В какой-то степени я был жертвой моего предыдущего успеха. Находились люди, которые видели мои чешские фильмы и, рассчитывая на мои потенциальные возможности, помогали мне прыгнуть выше головы. Но и эти люди не понимали, что режиссеру необходимо детальное знание того мира, который отражается в его картинах, — и особенно это необходимо режиссеру, стиль работы которого зависит от непрофессиональных актеров. Впрочем, я не могу сердиться на них за это; они не были актерами или создателями фильмов, они были бизнесменами, которые не знали, что в искусстве в каждой мелочи должен присутствовать Бог. Итак, эти люди собрали немного денег и вложили их в рискованное предприятие.
Я получил билет в Америку из рук настоящего, старомодного магната, президента компании «Галф и вестерн», которой принадлежала студия «Парамаунт». Чарли Блюдорн приехал в Америку подростком и сколотил там состояние, и у него сохранились теплые чувства к иммигрантам. Он позвонил мне, когда я был на Нью-Йоркском фестивале в 1967 году, и пригласил на ленч в модный французский ресторан. Там он быстро оказался в центре внимания всех посетителей. Когда Чарли хотел сказать мне что-то важное, он вкладывал в слова столько театрального пафоса, что от него нельзя было оторвать глаз. При этом его замечание могло носить совершенно прозаический характер.
Блюдорн сказал мне, что иммигранты были той свежей кровью, в которой Америка нуждалась для омоложения, и когда я сказал, что многие годы втайне мечтал снять фильм в Голливуде, он ответил, что может предоставить мне такую возможность.

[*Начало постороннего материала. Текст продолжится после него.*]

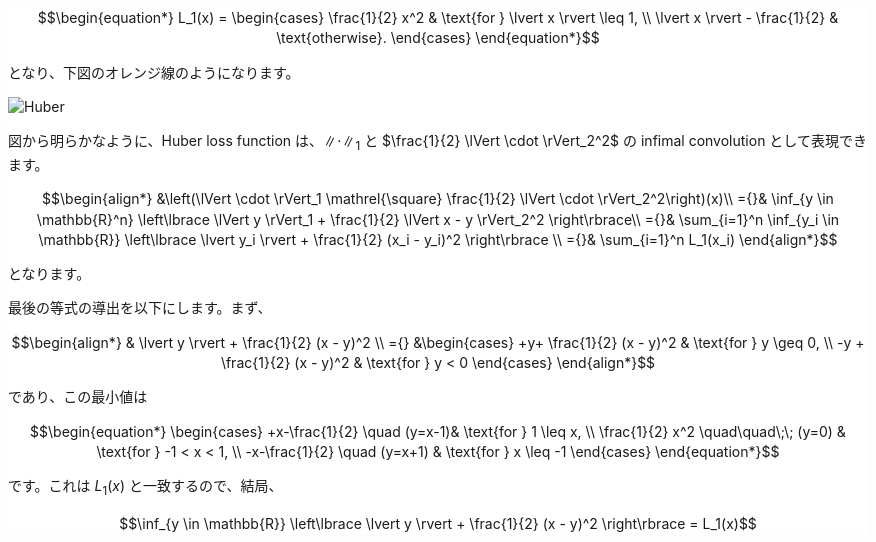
 ```math
\begin{equation*}
    L_1(x) = \begin{cases}
        \frac{1}{2} x^2 & \text{for } \lvert x \rvert \leq 1, \\
        \lvert x \rvert - \frac{1}{2} & \text{otherwise}.
    \end{cases}
\end{equation*}
```

となり、下図のオレンジ線のようになります。

<img width=100% src="https://qiita-image-store.s3.ap-northeast-1.amazonaws.com/0/905155/2dc2792c-46bd-aa08-d614-463f53a90955.png" alt="Huber">

図から明らかなように、Huber loss function は、$\lVert \cdot \rVert_1$ と $\frac{1}{2} \lVert \cdot \rVert_2^2$ の infimal convolution として表現できます。

```math
\begin{align*}
   &\left(\lVert \cdot \rVert_1 \mathrel{\square} \frac{1}{2} \lVert \cdot \rVert_2^2\right)(x)\\
={}& \inf_{y \in \mathbb{R}^n} \left\lbrace \lVert y \rVert_1 + \frac{1}{2} \lVert x - y \rVert_2^2 \right\rbrace\\
={}& \sum_{i=1}^n \inf_{y_i \in \mathbb{R}} \left\lbrace \lvert y_i \rvert + \frac{1}{2} (x_i - y_i)^2 \right\rbrace \\
={}& \sum_{i=1}^n L_1(x_i)
\end{align*}
```

となります。

最後の等式の導出を以下にします。まず、

```math
\begin{align*}
  & \lvert y \rvert + \frac{1}{2} (x - y)^2 \\
={} &\begin{cases}
    +y+ \frac{1}{2} (x - y)^2 & \text{for } y \geq 0, \\
    -y + \frac{1}{2} (x - y)^2 & \text{for } y < 0
\end{cases}
\end{align*}
```

であり、この最小値は

```math
\begin{equation*}
\begin{cases}
    +x-\frac{1}{2} \quad (y=x-1)& \text{for } 1 \leq x, \\
    \frac{1}{2} x^2 \quad\quad\;\; (y=0) & \text{for } -1 < x < 1, \\
    -x-\frac{1}{2} \quad (y=x+1) & \text{for } x \leq -1
\end{cases}
\end{equation*}
```

です。これは $L_1(x)$ と一致するので、結局、

```math
\inf_{y \in \mathbb{R}} \left\lbrace \lvert y \rvert + \frac{1}{2} (x - y)^2 \right\rbrace = L_1(x)
```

Все рассуждения Блюдорна были изначально ошибочными, но я не обратил на это его внимания. Я не был иммигрантом и в то время не собирался становиться американцем. На самом деле мой контракт о постановке фильма на студии «Парамаунт» впоследствии обсуждался в чешском «Экспортфильме», которому, в соответствии с коммунистическими правилами, должна была отойти большая часть прибыли.
Вначале я хотел снимать в Америке фильм по незаконченному роману Франца Кафки «Америка», но я быстро отказался от этой затеи, когда летом мне посчастливилось побывать на первом публичном просмотре потрясающего нового мюзикла. Он совершенно покорил меня. Я как раз получил поддержку от студии «Парамаунт» и решил снимать фильм по этому мюзиклу. Я привлек себе в помощь друга, французского писателя Жан-Клода Каррьера. Мы обосновались в отеле «Челси» на Двадцать третьей улице и стали готовить план экранизации «Волос».

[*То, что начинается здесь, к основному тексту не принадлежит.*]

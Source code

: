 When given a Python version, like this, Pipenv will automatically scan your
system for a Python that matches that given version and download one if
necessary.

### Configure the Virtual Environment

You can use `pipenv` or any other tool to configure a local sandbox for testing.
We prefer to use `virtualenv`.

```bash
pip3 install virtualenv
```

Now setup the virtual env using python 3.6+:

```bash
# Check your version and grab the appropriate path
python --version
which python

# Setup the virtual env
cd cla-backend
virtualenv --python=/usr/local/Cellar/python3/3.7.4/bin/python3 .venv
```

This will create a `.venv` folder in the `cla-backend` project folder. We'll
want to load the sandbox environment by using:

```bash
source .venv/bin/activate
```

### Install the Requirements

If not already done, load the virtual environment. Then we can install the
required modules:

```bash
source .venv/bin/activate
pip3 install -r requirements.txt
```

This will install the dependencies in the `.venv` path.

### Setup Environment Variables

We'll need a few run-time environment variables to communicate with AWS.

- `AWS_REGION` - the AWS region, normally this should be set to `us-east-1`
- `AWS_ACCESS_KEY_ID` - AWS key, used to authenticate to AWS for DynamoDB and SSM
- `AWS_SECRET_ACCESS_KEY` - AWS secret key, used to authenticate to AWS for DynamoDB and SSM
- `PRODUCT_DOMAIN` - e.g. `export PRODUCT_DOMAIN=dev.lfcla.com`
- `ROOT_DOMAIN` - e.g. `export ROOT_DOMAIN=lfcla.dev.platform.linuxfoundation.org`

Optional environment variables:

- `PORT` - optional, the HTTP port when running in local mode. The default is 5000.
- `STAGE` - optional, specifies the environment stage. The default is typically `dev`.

Я познакомился с Жан-Клодом на кинофестивале в Сорренто в 1966 году. После просмотра великолепного фильма Пьера Этекса я подошел поздравить его создателя. Рядом с ним вертелся улыбающийся молодой парень с бородой, который оказался сценаристом. Мы разговорились, и Каррьер просил меня звонить ему, если я окажусь в Париже. Вскоре после этого я там действительно оказался, и мы подружились.

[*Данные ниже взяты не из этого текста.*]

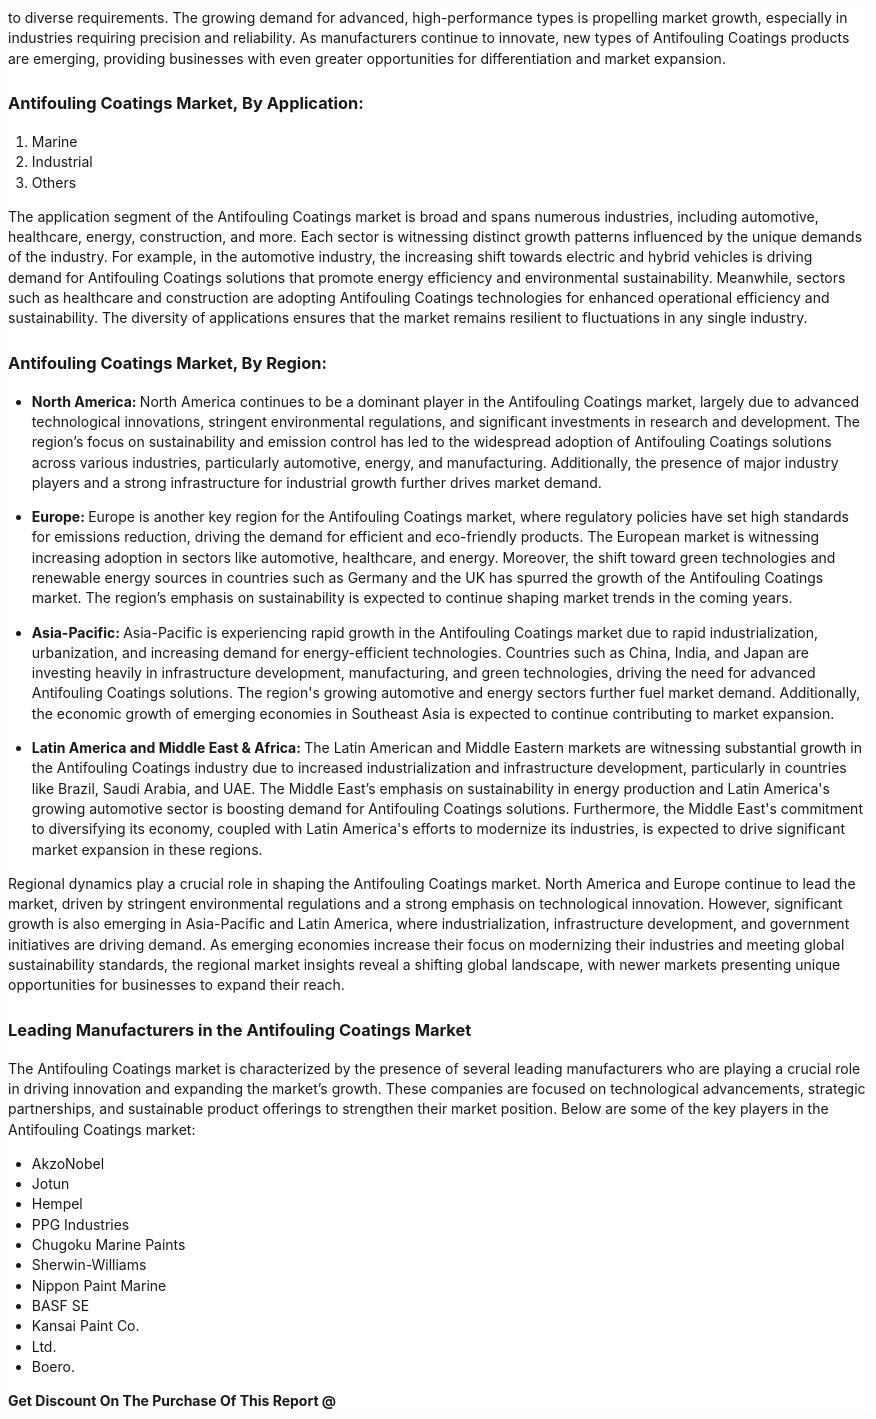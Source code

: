 to diverse requirements. The growing demand for advanced, high-performance types is propelling market growth, especially in industries requiring precision and reliability. As manufacturers continue to innovate, new types of Antifouling Coatings products are emerging, providing businesses with even greater opportunities for differentiation and market expansion.</p><h3>Antifouling Coatings Market,&nbsp;By Application:</h3><ol><li>Marine<li> Industrial<li> Others</li></ol><p>The application segment of the Antifouling Coatings market is broad and spans numerous industries, including automotive, healthcare, energy, construction, and more. Each sector is witnessing distinct growth patterns influenced by the unique demands of the industry. For example, in the automotive industry, the increasing shift towards electric and hybrid vehicles is driving demand for Antifouling Coatings solutions that promote energy efficiency and environmental sustainability. Meanwhile, sectors such as healthcare and construction are adopting Antifouling Coatings technologies for enhanced operational efficiency and sustainability. The diversity of applications ensures that the market remains resilient to fluctuations in any single industry.</p><h3>Antifouling Coatings Market, By Region:</h3><ul><li><p><strong>North America:&nbsp;</strong>North America continues to be a dominant player in the Antifouling Coatings market, largely due to advanced technological innovations, stringent environmental regulations, and significant investments in research and development. The region&rsquo;s focus on sustainability and emission control has led to the widespread adoption of Antifouling Coatings solutions across various industries, particularly automotive, energy, and manufacturing. Additionally, the presence of major industry players and a strong infrastructure for industrial growth further drives market demand.</p></li><li><p><strong><strong>Europe:&nbsp;</strong></strong>Europe is another key region for the Antifouling Coatings market, where regulatory policies have set high standards for emissions reduction, driving the demand for efficient and eco-friendly products. The European market is witnessing increasing adoption in sectors like automotive, healthcare, and energy. Moreover, the shift toward green technologies and renewable energy sources in countries such as Germany and the UK has spurred the growth of the Antifouling Coatings market. The region&rsquo;s emphasis on sustainability is expected to continue shaping market trends in the coming years.</p></li><li><p><strong><strong>Asia-Pacific:&nbsp;</strong></strong>Asia-Pacific is experiencing rapid growth in the Antifouling Coatings market due to rapid industrialization, urbanization, and increasing demand for energy-efficient technologies. Countries such as China, India, and Japan are investing heavily in infrastructure development, manufacturing, and green technologies, driving the need for advanced Antifouling Coatings solutions. The region's growing automotive and energy sectors further fuel market demand. Additionally, the economic growth of emerging economies in Southeast Asia is expected to continue contributing to market expansion.</p></li><li><p><strong><strong>Latin America and Middle East &amp; Africa:&nbsp;</strong></strong>The Latin American and Middle Eastern markets are witnessing substantial growth in the Antifouling Coatings industry due to increased industrialization and infrastructure development, particularly in countries like Brazil, Saudi Arabia, and UAE. The Middle East&rsquo;s emphasis on sustainability in energy production and Latin America's growing automotive sector is boosting demand for Antifouling Coatings solutions. Furthermore, the Middle East's commitment to diversifying its economy, coupled with Latin America's efforts to modernize its industries, is expected to drive significant market expansion in these regions.</p></li></ul><p>Regional dynamics play a crucial role in shaping the Antifouling Coatings market. North America and Europe continue to lead the market, driven by stringent environmental regulations and a strong emphasis on technological innovation. However, significant growth is also emerging in Asia-Pacific and Latin America, where industrialization, infrastructure development, and government initiatives are driving demand. As emerging economies increase their focus on modernizing their industries and meeting global sustainability standards, the regional market insights reveal a shifting global landscape, with newer markets presenting unique opportunities for businesses to expand their reach.</p><h3><strong>Leading Manufacturers in the Antifouling Coatings Market</strong></h3><p>The Antifouling Coatings market is characterized by the presence of several leading manufacturers who are playing a crucial role in driving innovation and expanding the market&rsquo;s growth. These companies are focused on technological advancements, strategic partnerships, and sustainable product offerings to strengthen their market position. Below are some of the key players in the Antifouling Coatings market:</p></div><div class="article-main__content" data-test-id="publishing-text-block"><ul><li><span class="">AkzoNobel<li> Jotun<li> Hempel<li> PPG Industries<li> Chugoku Marine Paints<li> Sherwin-Williams<li> Nippon Paint Marine<li> BASF SE<li> Kansai Paint Co.<li> Ltd.<li> Boero.</span></li></ul></div><div class="article-main__content" data-test-id="publishing-text-block"><p><span class="font-[700]"><strong>Get Discount On The Purchase Of This Report @</strong>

Каррьер написал сценарии большинства последних фильмов Бунюэля, причем он работал со старым мастером и на французском, и на испанском языках, так что перспектива работать со мной на английском языке его не испугала. Я должен признать, что он помог мне ясно понять, как именно нужно снимать «Волосы», но потом, когда весной 1968 года мы уже вплотную подошли к созданию картины, дурацкая колода карт для игры в таро сделала этот мюзикл недосягаемым для меня — эту странную историю я расскажу позже.
Я был полон решимости не упустить возможности снять фильм в Голливуде, так что, когда проект с «Волосами» провалился, мы с Каррьером стали искать новый материал. Я вспомнил о печальной статье в газете, которую когда-то прочел. Это было интервью с отцом отбившейся от рук дочери. Девушка из благопристойной, зажиточной семьи в Коннектикуте каждый понедельник убегала от своей загородной жизни в мир нью-йоркских улиц. Родителям она говорила, что учится в колледже, а на самом деле в течение всех рабочих дней жила среди хиппи.
По пятницам она возвращалась в лоно семьи и весь уикэнд вела себя как студентка. Родители и дочь вместе сидели за обеденным столом, но при этом жили в совершенно разных мирах. Отец и мать узнали правду о дочери лишь тогда, когда какой-то бродяга убил ее в Ист-Виллидже — она стала случайной жертвой городского насилия.
Эта история так взволновала меня, что мы с Каррьером решили узнать как можно больше о молодых американцах, убегающих из дома. Мы поехали в Нью-Йорк и стали встречаться с ребятами из Ист-Виллиджа и их родителями. Чем больше я изучал это явление, тем больше меня привлекали не дети, а родители: в этом уравнении человеческих судеб по-настоящему за бортом жизни оказывались именно они. Постепенно мы с Жан-Клодом стали представлять себе сюжет нашей истории.